Following an interview with the chairman of the House of Representatives Committee on Capital Markets, Babangida Ibrahim, Punch Newspapers, a Nigerian publication, broke the news on December 18.
According to the report, the local Securities and Exchange Commission would be able to “recognize bitcoin and other digital monies as capital for investment” if the Investments and Securities Act 2007 (Amendment) Bill were to become law.
Ibrahim emphasized the significance of Nigeria staying current with capital market trends and developments:
“Like I said earlier during the second reading, we need an efficient and vibrant capital market in Nigeria. For us to do that, we have to be up to date [with] global practices.”
The allegation comes nearly 24 months after Nigeria outlawed cryptocurrency trading in February 2021, when the Central Bank of Nigeria (CBN) ordered local cryptocurrency exchanges and service providers to halt operations and ordered banks to shut the accounts of anyone found trading cryptocurrency.

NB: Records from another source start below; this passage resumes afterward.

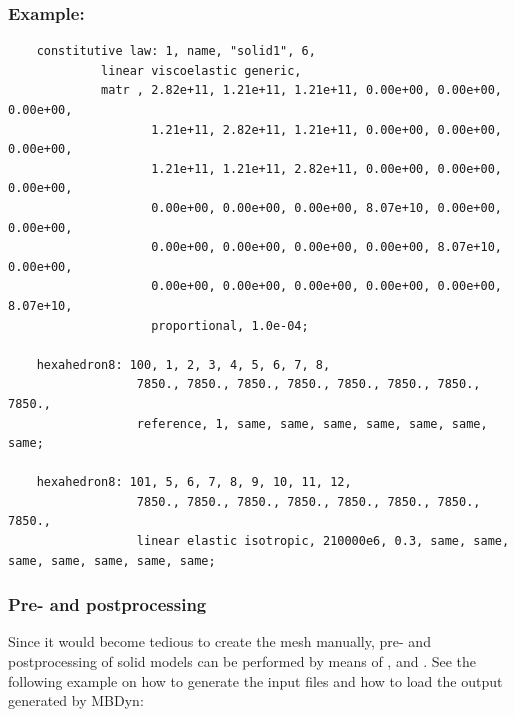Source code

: \subsubsection{Example:}
\begin{verbatim}
    constitutive law: 1, name, "solid1", 6,
             linear viscoelastic generic,
             matr , 2.82e+11, 1.21e+11, 1.21e+11, 0.00e+00, 0.00e+00, 0.00e+00,
                    1.21e+11, 2.82e+11, 1.21e+11, 0.00e+00, 0.00e+00, 0.00e+00,
                    1.21e+11, 1.21e+11, 2.82e+11, 0.00e+00, 0.00e+00, 0.00e+00,
                    0.00e+00, 0.00e+00, 0.00e+00, 8.07e+10, 0.00e+00, 0.00e+00,
                    0.00e+00, 0.00e+00, 0.00e+00, 0.00e+00, 8.07e+10, 0.00e+00,
                    0.00e+00, 0.00e+00, 0.00e+00, 0.00e+00, 0.00e+00, 8.07e+10,
                    proportional, 1.0e-04;

    hexahedron8: 100, 1, 2, 3, 4, 5, 6, 7, 8,
                  7850., 7850., 7850., 7850., 7850., 7850., 7850., 7850.,
                  reference, 1, same, same, same, same, same, same, same;

    hexahedron8: 101, 5, 6, 7, 8, 9, 10, 11, 12,
                  7850., 7850., 7850., 7850., 7850., 7850., 7850., 7850.,
                  linear elastic isotropic, 210000e6, 0.3, same, same, same, same, same, same, same;
\end{verbatim}

\subsubsection{Pre- and postprocessing}
Since it would become tedious to create the mesh manually, pre- and postprocessing of solid models
can be performed by means of ,
and .
See the following example on how to generate the input files and how to load the output generated by MBDyn:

Ibrahim, who presided over Nigeria from 1985 to 1993, is adamant that the law’s passage does not represent a reversal of the ban but rather a secondary examination of the CBN’s authority:
“It is not about [the] lifting of the ban, we are looking at the legality: what is legal and what is within the framework of our operations in Nigeria.”
CBN found that the majority of these investors don’t even have local accounts when bitcoin was first outlawed in Nigeria. Therefore, they fall outside of the CBN’s purview.